Bactericidal effect of gentamicin-induced membrane vesicles derived from Pseudomonas aeruginosa PAO1 on gram-positive bacteria.

Previous studies have shown that gentamicin-induced membrane vesicles (g-MVs) from Pseudomonas aeruginosa PAO1 possess both the antibiotic (gentamicin) and a potent peptidoglycan hydrolase (PGase; autolysin) that is effective in killing gram-negative pathogens. This present study evaluated the therapeutic potential of g-MVs against four gram-positive bacteria.
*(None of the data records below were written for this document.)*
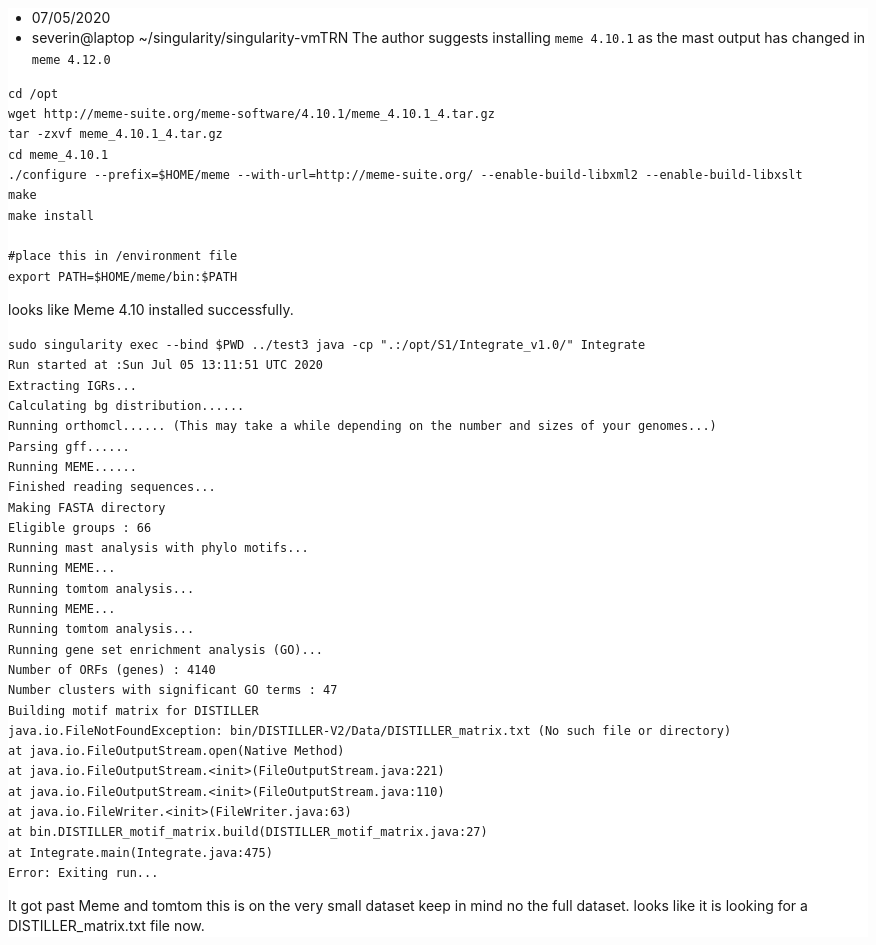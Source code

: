 * 07/05/2020
* severin@laptop ~/singularity/singularity-vmTRN
The author suggests installing `meme 4.10.1` as the mast output has changed in `meme 4.12.0`


```
cd /opt
wget http://meme-suite.org/meme-software/4.10.1/meme_4.10.1_4.tar.gz
tar -zxvf meme_4.10.1_4.tar.gz
cd meme_4.10.1
./configure --prefix=$HOME/meme --with-url=http://meme-suite.org/ --enable-build-libxml2 --enable-build-libxslt
make
make install

#place this in /environment file
export PATH=$HOME/meme/bin:$PATH
```

looks like Meme 4.10 installed successfully.

```
sudo singularity exec --bind $PWD ../test3 java -cp ".:/opt/S1/Integrate_v1.0/" Integrate
Run started at :Sun Jul 05 13:11:51 UTC 2020
Extracting IGRs...
Calculating bg distribution......
Running orthomcl...... (This may take a while depending on the number and sizes of your genomes...)
Parsing gff......
Running MEME......
Finished reading sequences...
Making FASTA directory
Eligible groups : 66
Running mast analysis with phylo motifs...
Running MEME...
Running tomtom analysis...
Running MEME...
Running tomtom analysis...
Running gene set enrichment analysis (GO)...
Number of ORFs (genes) : 4140
Number clusters with significant GO terms : 47
Building motif matrix for DISTILLER
java.io.FileNotFoundException: bin/DISTILLER-V2/Data/DISTILLER_matrix.txt (No such file or directory)
at java.io.FileOutputStream.open(Native Method)
at java.io.FileOutputStream.<init>(FileOutputStream.java:221)
at java.io.FileOutputStream.<init>(FileOutputStream.java:110)
at java.io.FileWriter.<init>(FileWriter.java:63)
at bin.DISTILLER_motif_matrix.build(DISTILLER_motif_matrix.java:27)
at Integrate.main(Integrate.java:475)
Error: Exiting run...
```

It got past Meme and tomtom this is on the very small dataset keep in mind no the full dataset. looks like it is looking for a DISTILLER_matrix.txt file now.
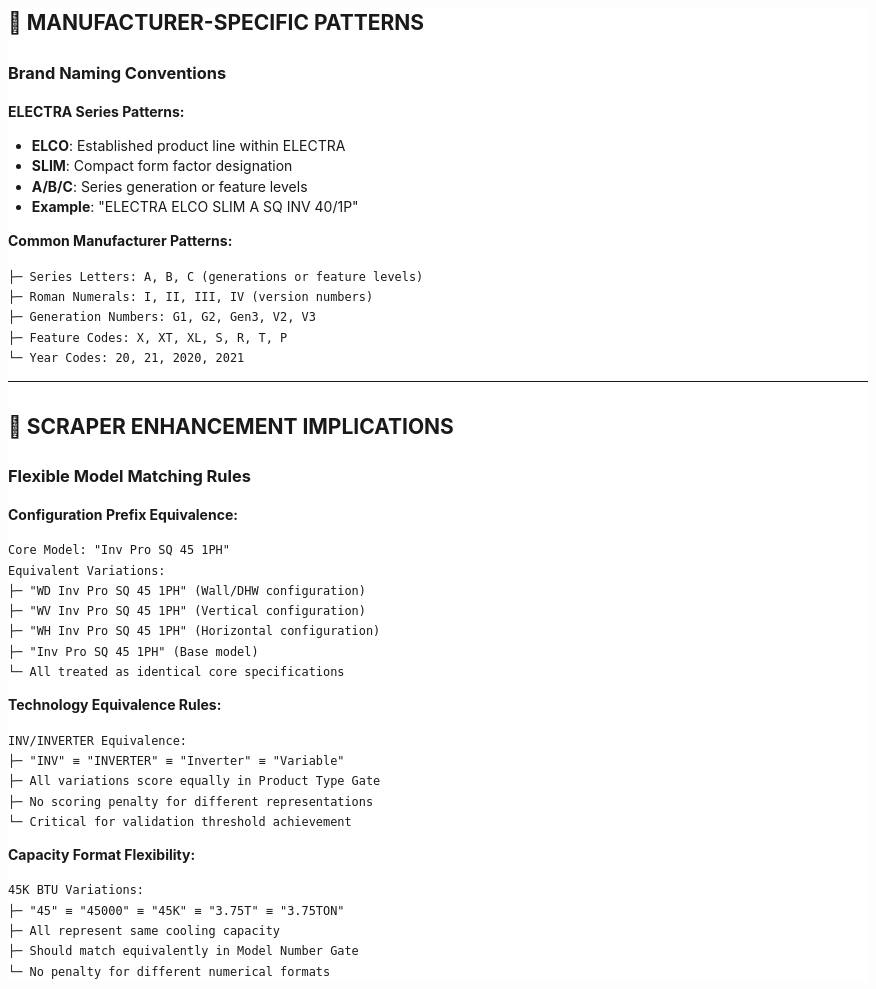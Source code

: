 ## 🏢 **MANUFACTURER-SPECIFIC PATTERNS**

### **Brand Naming Conventions**

**ELECTRA Series Patterns:**

- **ELCO**: Established product line within ELECTRA
- **SLIM**: Compact form factor designation
- **A/B/C**: Series generation or feature levels
- **Example**: "ELECTRA ELCO SLIM A SQ INV 40/1P"

**Common Manufacturer Patterns:**

```text
├─ Series Letters: A, B, C (generations or feature levels)
├─ Roman Numerals: I, II, III, IV (version numbers)
├─ Generation Numbers: G1, G2, Gen3, V2, V3
├─ Feature Codes: X, XT, XL, S, R, T, P
└─ Year Codes: 20, 21, 2020, 2021
```

---

## 🎯 **SCRAPER ENHANCEMENT IMPLICATIONS**

### **Flexible Model Matching Rules**

**Configuration Prefix Equivalence:**

```text
Core Model: "Inv Pro SQ 45 1PH"
Equivalent Variations:
├─ "WD Inv Pro SQ 45 1PH" (Wall/DHW configuration)
├─ "WV Inv Pro SQ 45 1PH" (Vertical configuration)
├─ "WH Inv Pro SQ 45 1PH" (Horizontal configuration)
├─ "Inv Pro SQ 45 1PH" (Base model)
└─ All treated as identical core specifications
```

**Technology Equivalence Rules:**

```text
INV/INVERTER Equivalence:
├─ "INV" ≡ "INVERTER" ≡ "Inverter" ≡ "Variable"
├─ All variations score equally in Product Type Gate
├─ No scoring penalty for different representations
└─ Critical for validation threshold achievement
```

**Capacity Format Flexibility:**

```text
45K BTU Variations:
├─ "45" ≡ "45000" ≡ "45K" ≡ "3.75T" ≡ "3.75TON"
├─ All represent same cooling capacity
├─ Should match equivalently in Model Number Gate
└─ No penalty for different numerical formats
```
Bactericidal assays and electron microscopy of thin sections revealed that Bacillus subtilis 168 and Staphylococcus aureus D2C were susceptible to killing mediated by g-MVs, Listeria monocytogenes ATCC 19113 was slightly susceptible, whereas Enterococcus hirae ATCC 9790 was unaffected. g-MVs were generally more effective against the bacteria than was soluble gentamicin, suggesting they could have more killing power than natural membrane vesicles containing no antibiotic. Electron microscopy and hydrophobic interaction chromatography showed that more membrane vesicles (MVs) initially attached to B. subtilis (hydrophilic) than to predominantly hydrophobic E. hirae, L. monocytogenes, and S. aureus. Zymograms containing murein sacculi as an enzyme substrate illustrated that all organisms except E. hirae were sensitive to the 26-kDa autolysin to varying degrees. Peptidoglycan O-acetylation did not influence susceptibility to MV-mediated lysis. Though not universally effective, the g-MV delivery system remains a promising therapeutic alternative for specific gram-positive infections.